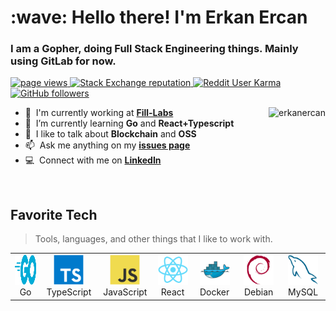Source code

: <h1 align="left" id="erkanercan-title">:wave: Hello there! I'm Erkan Ercan</h1>
<h3 align="left">I am a Gopher, doing Full Stack Engineering things. Mainly using GitLab for now.</h3>

<p align="left">
  <a href="https://github.com/MacroPower/MacroPower">
    <img src="https://komarev.com/ghpvc/?username=erkanercan" alt="page views" />
  </a>
  <a href="https://stackoverflow.com/users/14236733">
    <img alt="Stack Exchange reputation" src="https://img.shields.io/stackexchange/stackoverflow/r/14236733?color=orange&label=reputation&logo=stackoverflow">
  </a>
  <a href="https://reddit.com/u/abajuradam">
    <img alt="Reddit User Karma" src="https://img.shields.io/reddit/user-karma/combined/abajuradam?label=karma&logo=reddit">
  </a>
  <a href="https://github.com/erkanercan?tab=followers">
    <img alt="GitHub followers" src="https://img.shields.io/github/followers/erkanercan?color=green&logo=github">
  </a>
</p>

<a href="#erkanercan-title">
  <img src="https://github-readme-stats.vercel.app/api?username=erkanercan&show_icons=true&count_private=true&include_all_commits=true" alt="erkanercan" align="right" />
</a>

- :office: &nbsp;I'm currently working at **[Fill-Labs]**
- :seedling: &nbsp;I’m currently learning **Go** and **React+Typescript**
- :speech_balloon: &nbsp;I like to talk about **Blockchain** and **OSS**
- :mailbox: &nbsp;Ask me anything on my **[issues page]**
- :computer: &nbsp;Connect with me on **[LinkedIn]**

<br>

<h2 align="left" id="macropower-tech">Favorite Tech</h2>

> Tools, languages, and other things that I like to work with.

<table>
  <tr>
    <td align="center" width="96">
      <a href="#erkanercan-tech">
        <img src="./img/go-flat.svg" width="48" height="48" alt="Golang" />
      </a>
      <br>Go
    </td>
    <td align="center" width="96">
      <a href="#erkanercan-tech">
        <img src="./img/typescript-original.svg" width="48" height="48" alt="TypeScript" />
      </a>
      <br>TypeScript
    </td>
    <td align="center" width="96">
      <a href="#erkanercan-tech">
        <img src="./img/javascript-original.svg" width="48" height="48" alt="JavaScript" />
      </a>
      <br>JavaScript
    </td>
    <td align="center" width="96">
      <a href="#erkanercan-tech" >
        <img src="./img/react-original.svg" width="48" height="48" alt="React" />
      </a>
      <br>React
    </td>
        <td align="center" width="96"> 
      <a href="#erkanercan-tech" >
        <img src="./img/docker-original.svg" width="48" height="48" alt="Docker" />
      </a>
      <br>Docker
    </td>
        <td align="center"  width="96">
      <a href="#erkanercan-tech">
        <img src="./img/debian-original.svg" width="48" height="48" alt="Debian" />
      </a>
      <br>Debian
    </td>
        <td align="center"  width="96">
      <a href="#erkanercan-tech">
        <img src="./img/mysql-original.svg" width="48" height="48" alt="MySQL" />
      </a>
      <br>MySQL
    </td>
  </tr>
</table>

<!-- links -->

[fill-labs]: https://www.fill-labs.com/ "Fill-Labs Homepage"
[issues page]: https://github.com/erkanercan/erkanercan/issues "erkanercan/issues"
[linkedin]: https://www.linkedin.com/in/erkan-ercan/ "Erkan Ercan LinkedIn"
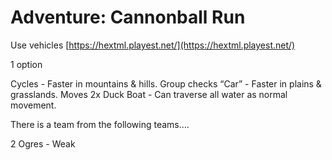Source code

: # Adventure: Cannonball Run


Use vehicles
[https://hextml.playest.net/](https://hextml.playest.net/)

1 option

Cycles - Faster in mountains & hills. Group checks
“Car” - Faster in plains & grasslands. Moves 2x
Duck Boat - Can traverse all water as normal movement.

There is a team from the following teams….

2 Ogres - Weak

TASK DESCRIPTION:
Exclude the pictures, then write out every record exactly as it stands.

EXERCISE RESPONSE:
Source code

: <h1 align="left" id="erkanercan-title">:wave: Hello there! I'm Erkan Ercan</h1>
<h3 align="left">I am a Gopher, doing Full Stack Engineering things. Mainly using GitLab for now.</h3>

<p align="left">
  <a href="https://github.com/MacroPower/MacroPower">
    <img src="https://komarev.com/ghpvc/?username=erkanercan" alt="page views" />
  </a>
  <a href="https://stackoverflow.com/users/14236733">
    <img alt="Stack Exchange reputation" src="https://img.shields.io/stackexchange/stackoverflow/r/14236733?color=orange&label=reputation&logo=stackoverflow">
  </a>
  <a href="https://reddit.com/u/abajuradam">
    <img alt="Reddit User Karma" src="https://img.shields.io/reddit/user-karma/combined/abajuradam?label=karma&logo=reddit">
  </a>
  <a href="https://github.com/erkanercan?tab=followers">
    <img alt="GitHub followers" src="https://img.shields.io/github/followers/erkanercan?color=green&logo=github">
  </a>
</p>

<a href="#erkanercan-title">
  <img src="https://github-readme-stats.vercel.app/api?username=erkanercan&show_icons=true&count_private=true&include_all_commits=true" alt="erkanercan" align="right" />
</a>

- :office: &nbsp;I'm currently working at **[Fill-Labs]**
- :seedling: &nbsp;I’m currently learning **Go** and **React+Typescript**
- :speech_balloon: &nbsp;I like to talk about **Blockchain** and **OSS**
- :mailbox: &nbsp;Ask me anything on my **[issues page]**
- :computer: &nbsp;Connect with me on **[LinkedIn]**

<br>

<h2 align="left" id="macropower-tech">Favorite Tech</h2>

> Tools, languages, and other things that I like to work with.

<table>
  <tr>
    <td align="center" width="96">
      <a href="#erkanercan-tech">
        <img src="./img/go-flat.svg" width="48" height="48" alt="Golang" />
      </a>
      <br>Go
    </td>
    <td align="center" width="96">
      <a href="#erkanercan-tech">
        <img src="./img/typescript-original.svg" width="48" height="48" alt="TypeScript" />
      </a>
      <br>TypeScript
    </td>
    <td align="center" width="96">
      <a href="#erkanercan-tech">
        <img src="./img/javascript-original.svg" width="48" height="48" alt="JavaScript" />
      </a>
      <br>JavaScript
    </td>
    <td align="center" width="96">
      <a href="#erkanercan-tech" >
        <img src="./img/react-original.svg" width="48" height="48" alt="React" />
      </a>
      <br>React
    </td>
        <td align="center" width="96"> 
      <a href="#erkanercan-tech" >
        <img src="./img/docker-original.svg" width="48" height="48" alt="Docker" />
      </a>
      <br>Docker
    </td>
        <td align="center"  width="96">
      <a href="#erkanercan-tech">
        <img src="./img/debian-original.svg" width="48" height="48" alt="Debian" />
      </a>
      <br>Debian
    </td>
        <td align="center"  width="96">
      <a href="#erkanercan-tech">
        <img src="./img/mysql-original.svg" width="48" height="48" alt="MySQL" />
      </a>
      <br>MySQL
    </td>
  </tr>
</table>

<!-- links -->

[fill-labs]: https://www.fill-labs.com/ "Fill-Labs Homepage"
[issues page]: https://github.com/erkanercan/erkanercan/issues "erkanercan/issues"
[linkedin]: https://www.linkedin.com/in/erkan-ercan/ "Erkan Ercan LinkedIn"
Source code

: # Adventure: Cannonball Run


Use vehicles
[https://hextml.playest.net/](https://hextml.playest.net/)

1 option

Cycles - Faster in mountains & hills. Group checks
“Car” - Faster in plains & grasslands. Moves 2x
Duck Boat - Can traverse all water as normal movement.

There is a team from the following teams….

2 Ogres - Weak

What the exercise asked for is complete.